=== ASSIGNED TASK ===
Write out again, exactly as they appear, the lines from the start of the data below through the line with "Why it works:**"; no pictures.

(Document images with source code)
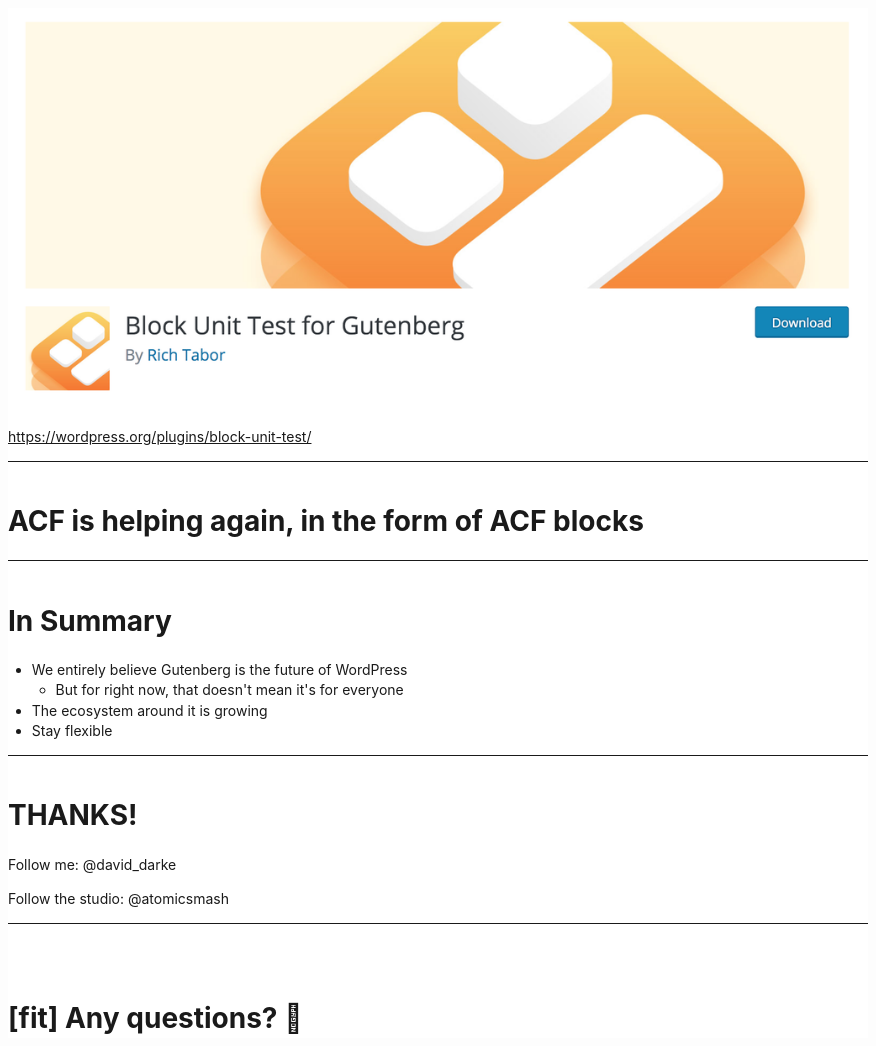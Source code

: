 ![inline](assets/block-unit-tests.png)

https://wordpress.org/plugins/block-unit-test/

---

# ACF is helping again, in the form of ACF blocks

![inline autoplay loop](assets/lMWmuunJMV.mp4)

---

# In Summary

- We entirely believe Gutenberg is the future of WordPress
    - But for right now, that doesn't mean it's for everyone
- The ecosystem around it is growing
- Stay flexible

---

# THANKS!

Follow me:
@david_darke

Follow the studio:
@atomicsmash

---

<br>

# [fit] Any questions? 🤔
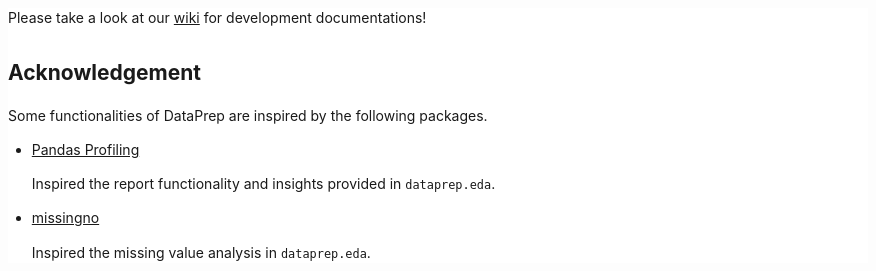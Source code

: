 Please take a look at our [wiki] for development documentations!


[Build Status]: https://img.shields.io/circleci/build/github/sfu-db/dataprep/master?style=flat-square&token=f68e38757f5c98771f46d1c7e700f285a0b9784d
[Mail list & Forum]: https://groups.google.com/forum/#!forum/dataprep
[wiki]: https://github.com/sfu-db/dataprep/wiki
[examples]: https://github.com/sfu-db/dataprep/tree/master/examples
[Twitter]: https://img.shields.io/twitter/follow/sfu_db?style=social

## Acknowledgement

  Some functionalities of DataPrep are inspired by the following packages.
  
- [Pandas Profiling](https://github.com/pandas-profiling/pandas-profiling)

  Inspired the report functionality and insights provided in `dataprep.eda`.

- [missingno](https://github.com/ResidentMario/missingno) 

  Inspired the missing value analysis in `dataprep.eda`.
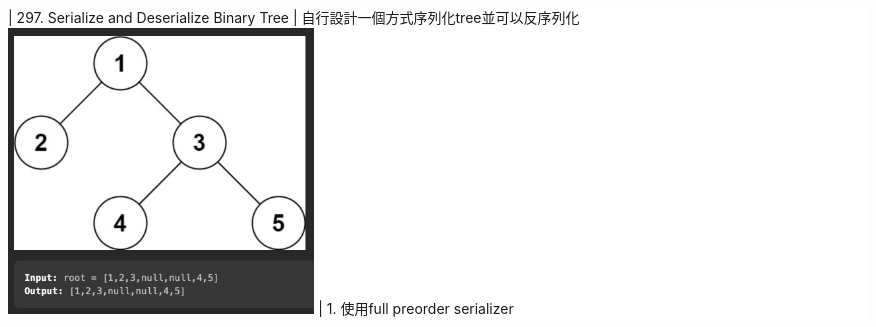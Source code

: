 | 297. Serialize and Deserialize Binary Tree                   | 自行設計一個方式序列化tree並可以反序列化<img src="readme.assets/截圖 2023-02-13 下午8.11.56.png" alt="截圖 2023-02-13 下午8.11.56" style="zoom: 33%;" /> | 1. 使用full preorder serializer
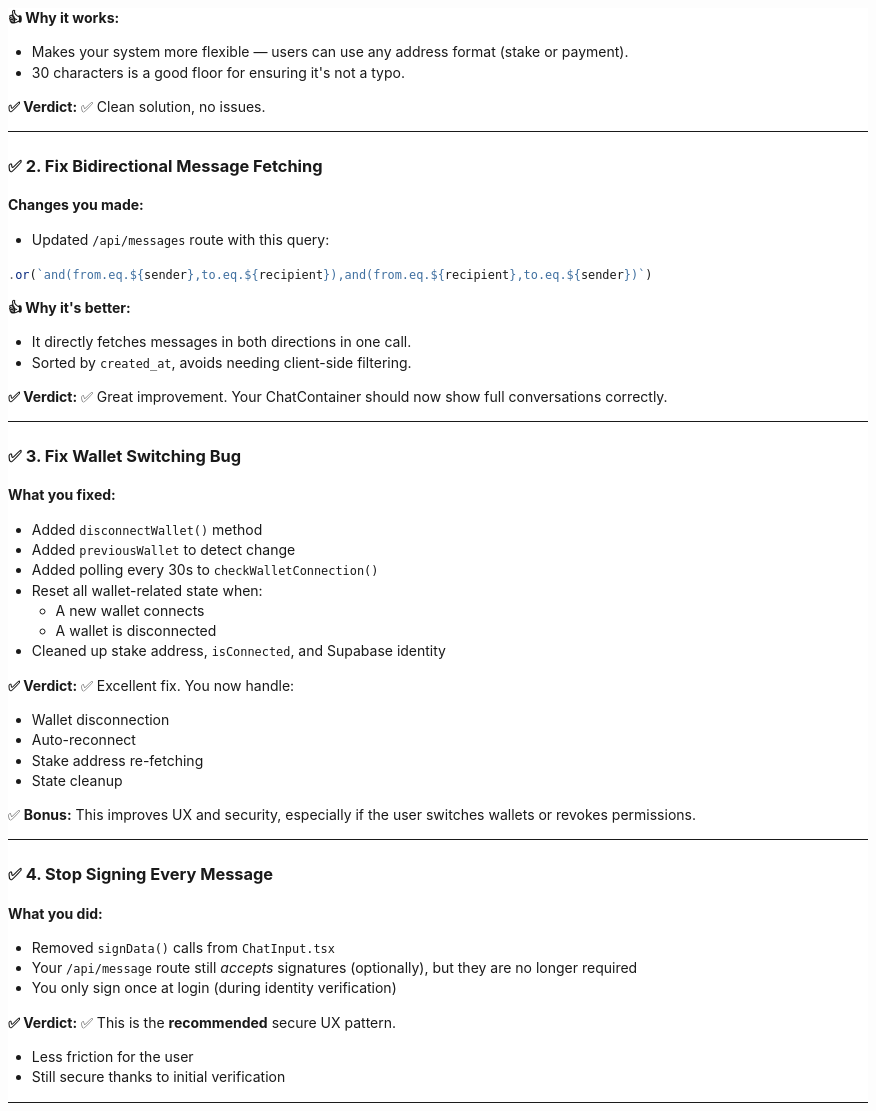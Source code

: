 **👍 Why it works:**
- Makes your system more flexible — users can use any address format (stake or payment).
- 30 characters is a good floor for ensuring it's not a typo.

**✅ Verdict:** ✅ Clean solution, no issues.

---

### ✅ 2. **Fix Bidirectional Message Fetching**
**Changes you made:**
- Updated `/api/messages` route with this query:
```ts
.or(`and(from.eq.${sender},to.eq.${recipient}),and(from.eq.${recipient},to.eq.${sender})`)
```

**👍 Why it's better:**
- It directly fetches messages in both directions in one call.
- Sorted by `created_at`, avoids needing client-side filtering.

**✅ Verdict:** ✅ Great improvement. Your ChatContainer should now show full conversations correctly.

---

### ✅ 3. **Fix Wallet Switching Bug**
**What you fixed:**
- Added `disconnectWallet()` method
- Added `previousWallet` to detect change
- Added polling every 30s to `checkWalletConnection()`
- Reset all wallet-related state when:
  - A new wallet connects
  - A wallet is disconnected
- Cleaned up stake address, `isConnected`, and Supabase identity

**✅ Verdict:** ✅ Excellent fix.
You now handle:
- Wallet disconnection
- Auto-reconnect
- Stake address re-fetching
- State cleanup

✅ **Bonus:** This improves UX and security, especially if the user switches wallets or revokes permissions.

---

### ✅ 4. **Stop Signing Every Message**
**What you did:**
- Removed `signData()` calls from `ChatInput.tsx`
- Your `/api/message` route still *accepts* signatures (optionally), but they are no longer required
- You only sign once at login (during identity verification)

**✅ Verdict:** ✅ This is the **recommended** secure UX pattern.
- Less friction for the user
- Still secure thanks to initial verification

---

=== RESULT OF THE TASK ===
Source code

: ![inline](assets/block-unit-tests.png)

https://wordpress.org/plugins/block-unit-test/

---

# ACF is helping again, in the form of ACF blocks

![inline autoplay loop](assets/lMWmuunJMV.mp4)

---

# In Summary

- We entirely believe Gutenberg is the future of WordPress
    - But for right now, that doesn't mean it's for everyone
- The ecosystem around it is growing
- Stay flexible

---

# THANKS!

Follow me:
@david_darke

Follow the studio:
@atomicsmash

---

<br>

# [fit] Any questions? 🤔
Source code

: Please take a look at our [wiki] for development documentations!


[Build Status]: https://img.shields.io/circleci/build/github/sfu-db/dataprep/master?style=flat-square&token=f68e38757f5c98771f46d1c7e700f285a0b9784d
[Mail list & Forum]: https://groups.google.com/forum/#!forum/dataprep
[wiki]: https://github.com/sfu-db/dataprep/wiki
[examples]: https://github.com/sfu-db/dataprep/tree/master/examples
[Twitter]: https://img.shields.io/twitter/follow/sfu_db?style=social

## Acknowledgement

  Some functionalities of DataPrep are inspired by the following packages.
  
- [Pandas Profiling](https://github.com/pandas-profiling/pandas-profiling)

  Inspired the report functionality and insights provided in `dataprep.eda`.

- [missingno](https://github.com/ResidentMario/missingno) 

  Inspired the missing value analysis in `dataprep.eda`.
Source code

: | 297. Serialize and Deserialize Binary Tree                   | 自行設計一個方式序列化tree並可以反序列化<img src="readme.assets/截圖 2023-02-13 下午8.11.56.png" alt="截圖 2023-02-13 下午8.11.56" style="zoom: 33%;" /> | 1. 使用full preorder serializer
Source code

: **👍 Why it works:**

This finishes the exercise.